I was going to sleep early and wake up at dawn since I've grown to really enjoy that here... but I keep on hearing "China! China!" in my mind and it makes me fjakldfjslkag.

It happened today on my way to Damascus Gate as I passed by some men sitting out on the curb. With that sly, (in my eyes) mocking grin I've seen so many times, one of them calls out to me: "China! China!" The others laugh, and I cringe, want to yell at them to learn some other Asian countries, consider sitting down with them for a candid conversation about their reasons for calling out like that and how it affects me, and shrink in fear and anxiety, all at the same time.

Whether I'm in Philly, Madrid, Istanbul, Bethlehem, or Jerusalem, this happens to me on a pretty regular basis. I've grown to expect it, and am surprised when I don't hear it. It's always males, ranging from middle school to middle aged. Usually males of color for some reason. I've never heard "Ireland! Ireland!" called out to a redhead or "Mexico! Mexico" called out to a Latino.
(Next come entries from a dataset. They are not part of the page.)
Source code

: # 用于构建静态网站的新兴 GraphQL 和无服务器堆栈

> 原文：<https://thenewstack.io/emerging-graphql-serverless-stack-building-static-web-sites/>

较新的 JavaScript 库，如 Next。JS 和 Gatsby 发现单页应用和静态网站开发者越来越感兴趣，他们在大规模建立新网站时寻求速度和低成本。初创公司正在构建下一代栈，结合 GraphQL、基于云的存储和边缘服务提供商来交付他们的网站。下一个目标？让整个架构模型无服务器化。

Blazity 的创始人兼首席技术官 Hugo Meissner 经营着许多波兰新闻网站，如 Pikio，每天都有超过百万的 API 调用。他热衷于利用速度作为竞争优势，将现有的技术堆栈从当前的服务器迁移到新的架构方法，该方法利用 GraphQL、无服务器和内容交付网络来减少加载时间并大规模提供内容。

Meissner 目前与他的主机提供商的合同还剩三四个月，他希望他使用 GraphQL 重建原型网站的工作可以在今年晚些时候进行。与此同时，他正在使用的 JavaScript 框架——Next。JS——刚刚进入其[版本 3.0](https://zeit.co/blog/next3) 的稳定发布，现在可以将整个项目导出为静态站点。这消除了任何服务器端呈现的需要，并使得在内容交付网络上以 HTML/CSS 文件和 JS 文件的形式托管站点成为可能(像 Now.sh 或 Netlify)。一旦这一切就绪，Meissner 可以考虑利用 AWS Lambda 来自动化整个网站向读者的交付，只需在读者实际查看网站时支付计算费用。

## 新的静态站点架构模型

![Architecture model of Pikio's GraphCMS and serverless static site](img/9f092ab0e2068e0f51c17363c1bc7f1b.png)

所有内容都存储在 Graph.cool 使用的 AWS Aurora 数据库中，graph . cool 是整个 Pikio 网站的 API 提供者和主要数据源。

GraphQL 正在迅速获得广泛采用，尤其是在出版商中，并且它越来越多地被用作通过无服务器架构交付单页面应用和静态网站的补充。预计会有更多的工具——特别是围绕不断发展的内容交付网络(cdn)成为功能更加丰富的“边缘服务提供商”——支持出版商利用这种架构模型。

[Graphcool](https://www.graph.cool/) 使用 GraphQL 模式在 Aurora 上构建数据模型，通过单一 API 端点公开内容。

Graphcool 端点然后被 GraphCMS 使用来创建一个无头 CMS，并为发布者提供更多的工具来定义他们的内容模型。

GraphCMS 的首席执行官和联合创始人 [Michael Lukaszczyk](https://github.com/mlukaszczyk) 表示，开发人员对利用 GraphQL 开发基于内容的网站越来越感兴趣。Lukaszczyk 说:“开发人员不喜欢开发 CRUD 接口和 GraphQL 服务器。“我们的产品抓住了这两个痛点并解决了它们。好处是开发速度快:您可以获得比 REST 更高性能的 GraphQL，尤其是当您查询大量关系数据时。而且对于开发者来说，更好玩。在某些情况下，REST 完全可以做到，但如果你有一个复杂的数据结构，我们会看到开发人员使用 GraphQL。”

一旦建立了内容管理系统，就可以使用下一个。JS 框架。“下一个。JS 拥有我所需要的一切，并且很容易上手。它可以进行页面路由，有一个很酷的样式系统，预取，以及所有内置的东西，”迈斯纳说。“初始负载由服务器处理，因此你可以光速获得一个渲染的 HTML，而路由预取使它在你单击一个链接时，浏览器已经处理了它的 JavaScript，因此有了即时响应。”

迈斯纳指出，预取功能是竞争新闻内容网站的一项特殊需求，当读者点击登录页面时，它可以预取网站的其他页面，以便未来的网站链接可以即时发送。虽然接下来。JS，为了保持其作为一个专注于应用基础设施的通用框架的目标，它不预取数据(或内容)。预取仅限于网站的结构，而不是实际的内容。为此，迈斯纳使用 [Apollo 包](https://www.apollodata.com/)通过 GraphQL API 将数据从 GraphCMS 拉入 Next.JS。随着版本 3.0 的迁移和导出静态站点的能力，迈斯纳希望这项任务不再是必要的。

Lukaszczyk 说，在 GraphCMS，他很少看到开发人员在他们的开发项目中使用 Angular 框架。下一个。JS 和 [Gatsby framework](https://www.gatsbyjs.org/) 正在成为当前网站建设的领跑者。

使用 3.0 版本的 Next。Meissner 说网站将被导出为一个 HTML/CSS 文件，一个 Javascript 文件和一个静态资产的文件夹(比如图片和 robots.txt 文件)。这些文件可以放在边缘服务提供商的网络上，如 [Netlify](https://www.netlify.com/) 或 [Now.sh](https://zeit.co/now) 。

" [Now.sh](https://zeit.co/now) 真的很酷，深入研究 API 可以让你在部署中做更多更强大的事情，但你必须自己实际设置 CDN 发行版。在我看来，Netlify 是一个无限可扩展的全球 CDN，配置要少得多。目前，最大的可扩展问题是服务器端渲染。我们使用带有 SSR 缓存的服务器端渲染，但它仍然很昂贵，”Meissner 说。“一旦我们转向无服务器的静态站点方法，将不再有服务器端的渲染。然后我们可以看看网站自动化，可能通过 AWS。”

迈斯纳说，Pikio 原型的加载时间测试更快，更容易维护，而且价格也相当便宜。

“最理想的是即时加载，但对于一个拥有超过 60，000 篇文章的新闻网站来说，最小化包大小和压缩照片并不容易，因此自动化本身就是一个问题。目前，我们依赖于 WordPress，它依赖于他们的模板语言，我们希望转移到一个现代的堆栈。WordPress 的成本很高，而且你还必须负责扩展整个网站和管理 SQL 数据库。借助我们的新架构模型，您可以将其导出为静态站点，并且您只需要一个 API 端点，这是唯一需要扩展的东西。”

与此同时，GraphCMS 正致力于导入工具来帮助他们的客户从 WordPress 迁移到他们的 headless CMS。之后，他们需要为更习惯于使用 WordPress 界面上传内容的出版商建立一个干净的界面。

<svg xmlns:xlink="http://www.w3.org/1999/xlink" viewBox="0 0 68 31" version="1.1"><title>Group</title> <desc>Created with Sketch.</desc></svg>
Both would also be irksome and ridiculous. Why "China"? It's obviously a big country. The standard go-to when it comes to anything Asian. Of course, "China! China!" bothers me because I'm not Chinese (sometimes, they also say, "nihowma" or "konichiwa"... not Japanese either), but it mostly bothers me because of how unsafe it makes me feel. The tone is most often mocking, with a disturbing flavor that makes me feel violated. I hate it. I feel like I'm simultaneously being made fun of for being Asian and claimed as a piece of female flesh to harass.

Some friends have attempted to make me feel better by claiming that they're trying to flirt with me. Okay. While it may flatter some people, I'd rather have them not see me at all. It makes me envy the women walking around in abayas. Really.

I'm sure the timid, cutsie stereotype of Asian girls doesn't help. Nor do those nasty ads in the back of city newspapers where stars and hearts cover private parts of coy looking Asian girls with fluffy bunny ears or something like that. That's why I dislike the bathroom at Fatty Crab in Manhattan so much... for shamelessly plastering their walls with those ads and screwing in a red light bulb. Blech. The food is good, but the bathroom alone makes me refuse to go back.

I sincerely hope that I haven't offended anyone by this post. And to family members: I am fine. I've learned to put on "la cara de pocos amigos," and move at a determined pace when necessary. I've developed a habit of covering my behind. I figured I'd vent a little and while I decided against getting into politics etc. in this space while I'm in Jerusalem of all places, it's not all chickpeas and bright flowers, so other points of tension may arise.

2 comments:

  1. Ugh. So sorry you have to deal with this, Christina. I'm glad you're sharing some of the hard stuff you're dealing with in addition to the "chickpeas and bright flowers." Big Asian-sister-solidarity hugs from Vermont!